Part 1 is dedicated to the early days, where I found the idea and how I moved from a simple prototype on a napkin to the first baby gym produced. As a quick recap: in the last paragraph of Part 1 we were talking about our toy certification process followed by our photo shooting. At that point I still needed to work on one of the biggest challenges that every business needs to face: find you first customer!
Ready? let’s start, today we talk about sales, marketing and suppliers.
The long road to our first customer
By the end of October 2021 I had achieved much more than I what I would have thought: the website was live, my baby gym certification process was finally over and after a lot of frustration with my photo skills, I finally found a great photographer and I was ready to bring my products to the world! With all of these steps done, I was now looking at a bigger challenge: find my first customer!

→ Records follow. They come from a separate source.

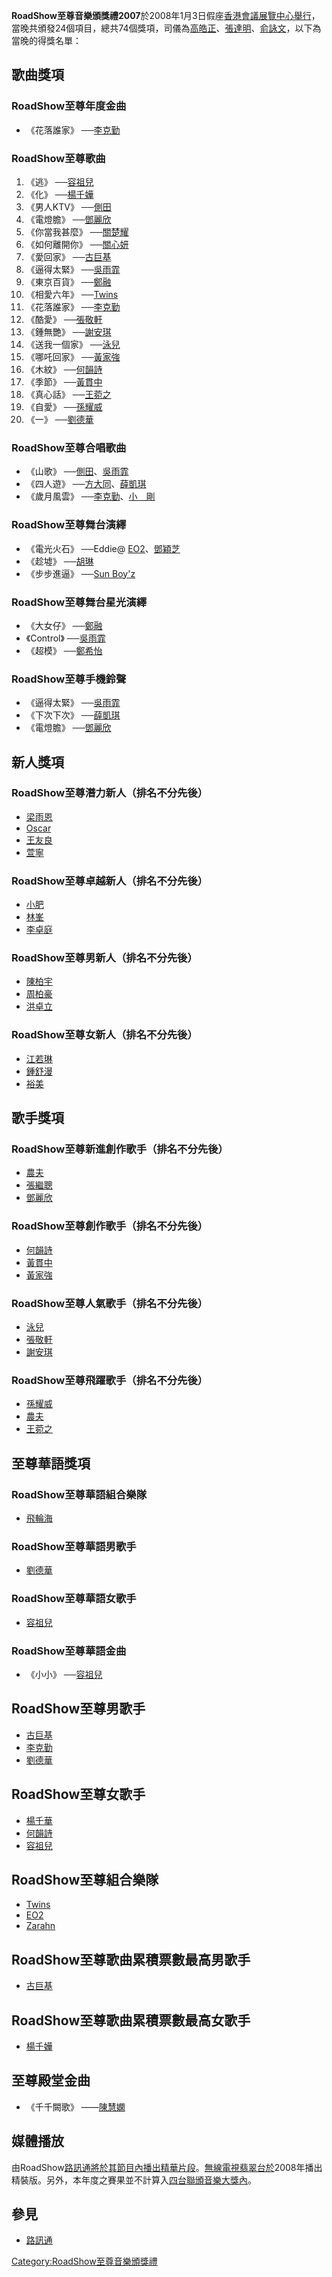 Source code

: **RoadShow至尊音樂頒獎禮2007**於2008年1月3日假座[香港會議展覽中心舉行](../Page/香港會議展覽中心.md "wikilink")，當晚共頒發24個項目，總共74個獎項，司儀為[高皓正](../Page/高皓正.md "wikilink")、[張達明](../Page/張達明.md "wikilink")、[俞詠文](../Page/俞詠文.md "wikilink")，以下為當晚的得獎名單：

## 歌曲獎項

### RoadShow至尊年度金曲

  - 《花落誰家》 ──[李克勤](../Page/李克勤.md "wikilink")

### RoadShow至尊歌曲

1.  《逃》 ──[容祖兒](../Page/容祖兒.md "wikilink")
2.  《化》 ──[楊千嬅](../Page/楊千嬅.md "wikilink")
3.  《男人KTV》 ──[側田](../Page/側田.md "wikilink")
4.  《電燈膽》 ──[鄧麗欣](../Page/鄧麗欣.md "wikilink")
5.  《你當我甚麼》 ──[關楚耀](../Page/關楚耀.md "wikilink")
6.  《如何離開你》 ──[關心妍](../Page/關心妍.md "wikilink")
7.  《愛回家》 ──[古巨基](../Page/古巨基.md "wikilink")
8.  《逼得太緊》 ──[吳雨霏](../Page/吳雨霏.md "wikilink")
9.  《東京百貨》 ──[鄭融](../Page/鄭融.md "wikilink")
10. 《相愛六年》 ──[Twins](../Page/Twins.md "wikilink")
11. 《花落誰家》 ──[李克勤](../Page/李克勤.md "wikilink")
12. 《酷愛》 ──[張敬軒](../Page/張敬軒.md "wikilink")
13. 《鍾無艷》 ──[謝安琪](../Page/謝安琪.md "wikilink")
14. 《送我一個家》 ──[泳兒](../Page/泳兒.md "wikilink")
15. 《哪吒回家》 ──[黃家強](../Page/黃家強.md "wikilink")
16. 《木紋》 ──[何韻詩](../Page/何韻詩.md "wikilink")
17. 《季節》 ──[黃貫中](../Page/黃貫中.md "wikilink")
18. 《真心話》 ──[王菀之](../Page/王菀之.md "wikilink")
19. 《自愛》 ──[孫耀威](../Page/孫耀威.md "wikilink")
20. 《一》 ──[劉德華](../Page/劉德華.md "wikilink")

### RoadShow至尊合唱歌曲

  - 《山歌》
    ──[側田](../Page/側田.md "wikilink")、[吳雨霏](../Page/吳雨霏.md "wikilink")
  - 《四人遊》
    ──[方大同](../Page/方大同.md "wikilink")、[薛凱琪](../Page/薛凱琪.md "wikilink")
  - 《歲月風雲》
    ──[李克勤](../Page/李克勤.md "wikilink")、[小　剛](../Page/周傳雄.md "wikilink")

### RoadShow至尊舞台演繹

  - 《電光火石》 ──Eddie@
    [EO2](../Page/EO2.md "wikilink")、[鄧穎芝](../Page/鄧穎芝.md "wikilink")
  - 《趁墟》 ──[胡琳](../Page/胡琳.md "wikilink")
  - 《步步進逼》 ──[Sun Boy'z](../Page/Sun_Boy'z.md "wikilink")

### RoadShow至尊舞台星光演繹

  - 《大女仔》 ──[鄭融](../Page/鄭融.md "wikilink")
  - 《Control》 ──[吳雨霏](../Page/吳雨霏.md "wikilink")
  - 《超模》 ──[鄭希怡](../Page/鄭希怡.md "wikilink")

### RoadShow至尊手機鈴聲

  - 《逼得太緊》 ──[吳雨霏](../Page/吳雨霏.md "wikilink")
  - 《下次下次》 ──[薛凱琪](../Page/薛凱琪.md "wikilink")
  - 《電燈膽》 ──[鄧麗欣](../Page/鄧麗欣.md "wikilink")

## 新人獎項

### RoadShow至尊潛力新人（排名不分先後）

  - [梁雨恩](../Page/梁雨恩.md "wikilink")
  - [Oscar](../Page/Oscar.md "wikilink")
  - [王友良](../Page/王友良.md "wikilink")
  - [萱寧](../Page/萱寧.md "wikilink")

### RoadShow至尊卓越新人（排名不分先後）

  - [小肥](../Page/小肥.md "wikilink")
  - [林峯](../Page/林峯.md "wikilink")
  - [李卓庭](../Page/李卓庭.md "wikilink")

### RoadShow至尊男新人（排名不分先後）

  - [陳柏宇](../Page/陳柏宇.md "wikilink")
  - [周柏豪](../Page/周柏豪.md "wikilink")
  - [洪卓立](../Page/洪卓立.md "wikilink")

### RoadShow至尊女新人（排名不分先後）

  - [江若琳](../Page/江若琳.md "wikilink")
  - [鍾舒漫](../Page/鍾舒漫.md "wikilink")
  - [裕美](../Page/裕美.md "wikilink")

## 歌手獎項

### RoadShow至尊新進創作歌手（排名不分先後）

  - [農夫](../Page/農夫_\(樂隊\).md "wikilink")
  - [張繼聰](../Page/張繼聰.md "wikilink")
  - [鄧麗欣](../Page/鄧麗欣.md "wikilink")

### RoadShow至尊創作歌手（排名不分先後）

  - [何韻詩](../Page/何韻詩.md "wikilink")
  - [黃貫中](../Page/黃貫中.md "wikilink")
  - [黃家強](../Page/黃家強.md "wikilink")

### RoadShow至尊人氣歌手（排名不分先後）

  - [泳兒](../Page/泳兒.md "wikilink")
  - [張敬軒](../Page/張敬軒.md "wikilink")
  - [謝安琪](../Page/謝安琪.md "wikilink")

### RoadShow至尊飛躍歌手（排名不分先後）

  - [孫耀威](../Page/孫耀威.md "wikilink")
  - [農夫](../Page/農夫_\(樂隊\).md "wikilink")
  - [王菀之](../Page/王菀之.md "wikilink")

## 至尊華語獎項

### RoadShow至尊華語組合樂隊

  - [飛輪海](../Page/飛輪海.md "wikilink")

### RoadShow至尊華語男歌手

  - [劉德華](../Page/劉德華.md "wikilink")

### RoadShow至尊華語女歌手

  - [容祖兒](../Page/容祖兒.md "wikilink")

### RoadShow至尊華語金曲

  - 《小小》 ──[容祖兒](../Page/容祖兒.md "wikilink")

## RoadShow至尊男歌手

  - [古巨基](../Page/古巨基.md "wikilink")
  - [李克勤](../Page/李克勤.md "wikilink")
  - [劉德華](../Page/劉德華.md "wikilink")

## RoadShow至尊女歌手

  - [楊千華](../Page/楊千華.md "wikilink")
  - [何韻詩](../Page/何韻詩.md "wikilink")
  - [容祖兒](../Page/容祖兒.md "wikilink")

## RoadShow至尊組合樂隊

  - [Twins](../Page/Twins.md "wikilink")
  - [EO2](../Page/EO2.md "wikilink")
  - [Zarahn](../Page/Zarahn.md "wikilink")

## RoadShow至尊歌曲累積票數最高男歌手

  - [古巨基](../Page/古巨基.md "wikilink")

## RoadShow至尊歌曲累積票數最高女歌手

  - [楊千嬅](../Page/楊千嬅.md "wikilink")

## 至尊殿堂金曲

  - 《千千闕歌》 ——[陳慧嫻](../Page/陳慧嫻.md "wikilink")

## 媒體播放

由RoadShow[路訊通將於其節目內播出精華片段](../Page/路訊通.md "wikilink")。[無線電視翡翠台於](../Page/無線電視翡翠台.md "wikilink")2008年播出精裝版。另外，本年度之賽果並不計算入[四台聯頒音樂大獎內](../Page/四台聯頒音樂大獎.md "wikilink")。

## 參見

  - [路訊通](../Page/路訊通.md "wikilink")

[Category:RoadShow至尊音樂頒獎禮](https://zh.wikipedia.org/wiki/Category:RoadShow至尊音樂頒獎禮 "wikilink")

This is something that every entrepreneur eventually needs to face: you spend a lot of work to design, build and promote your product, sometimes to a point that is not even useful. You keep refining the details, imagine every potential issue it might come up and check everything over and over a thousand times! Yet….who is now buying your product? Finding your first customer is mostly a matter of luck and persistence: in November 2021 I was finally ready to sell my baby gyms and I was constantly looking at Google Analytics to see how many visits I was having on a daily basis. Unfortunately, building an e-commerce and obtaining visibility (and therefore customers and orders) can take quite a bit of time, especially if you are not really prioritizing marketing. My marketing strategy was simple: use social networks to promote my brand and talk a bit about our baby gym. My first focus has been Instagram and then I quickly moved to Facebook and LinkedIn, creating dedicated pages for Cherieswood and attracting the first likes, questions and comments! While I was doing that, I was also learning about SEO (Search Engine Optimization) and the importance of content marketing: for many website owners the quickest way to gain visibility and visits is to publish content that can be useful and attractive for their audience. The better the content the easier it will be for this content to be indexed by Google and attract more visits: you might answer specific questions your audience is interested in or cover the specific industry you are in. I started writing a few blog posts talking about Cherieswood (here you can see the first one published!) and slowly adding more week over week, not something that I truly enjoyed (writing takes a lot of time), but that definitely helped Cherieswood get off the ground and have more and more visits every day.
Last but not least I started thinking about marketplaces: Etsy is the most famous one for artisanal brands like Cherieswood. In a few days I was able to open our store and publish the first baby gyms there. In January 2021 we also started selling Cherieswood on Amazon store (in Italy, more about this in one of the next articles).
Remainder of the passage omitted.